Nov 17, 2018

In the coming decades, seniors will work long past 65

Photo: James Leynse/Corbis/Getty Images

The developed world is aging — in the coming decades, the U.S., Europe and nations across Asia will have hundreds of millions more people who are 60 and older.

The big picture: Much of this coming avalanche of senior citizens won't be playing pinochle at retirement homes. Instead, if technology optimists are correct that advanced economies will continue to need massive numbers of workers despite automation, hiring will continue to be tight. Because they have the most experience, older employees are going to be in huge demand and will work a decade and perhaps longer past 65.

Why it matters: Few companies appear to have made the mental shift to accepting that they need to retain and continue to promote older workers rather than letting them go, according to a recent survey.
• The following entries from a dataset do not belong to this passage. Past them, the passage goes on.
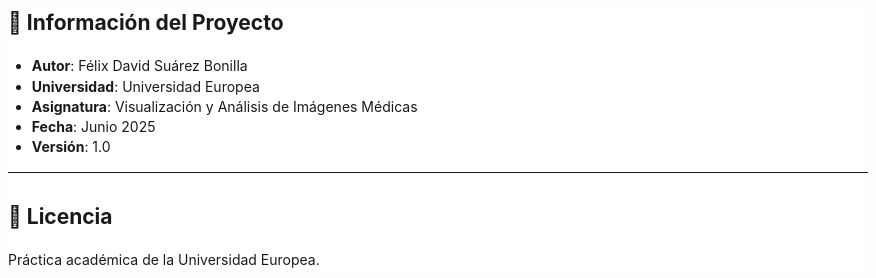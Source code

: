 ## 👤 Información del Proyecto

- **Autor**: Félix David Suárez Bonilla
- **Universidad**: Universidad Europea
- **Asignatura**: Visualización y Análisis de Imágenes Médicas
- **Fecha**: Junio 2025
- **Versión**: 1.0

---

## 📜 Licencia

Práctica académica de la Universidad Europea.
Neither has public policy caught up with the aging society, which, unless adjustments are made, will swamp programs like Medicare and Social Security.

  • Bias runs deep: Across society and business, it's assumed that older workers are less mentally capable, less agile technologically and overall less desirable for hiring and retention than someone younger.
  • "Our society should be ageless," Paul Irving, chairman of the Milken Institute Center for the Future of Aging, tells Axios.
  • "This is one of the great challenges of the 21st century — everything will change because of this. And the society that gets it right will be the winners," he says.

Irving wrote about the situation in a new piece for the Harvard Business Review.

What's happening:

  • The U.S. and other advanced countries are aging: In a little over 15 years, U.S. retirees will outnumber people 18 and under — the first time this has happened in U.S. history.
  • And so is the workforce: In just six years, people 55 and older will be 25% of the workforce, double from 12% in 1994.
  • They are also shrinking: The population of most advanced countries is falling because of lower birth rates and a falloff in immigration.

These are long-range trends: The aging of American society and the workforce will not reverse after boomers are gone — Gen Xers and millennials will continue the shift once they reach 65.

  • One big fact: Keeping older workers on the job is a potential part of the solution to the social system crisis, as they would continue paying into the social security system.

But embracing older workers will create new problems:

  • In at least some cases, older workers sticking around could make it harder for young people to move up the career ladder.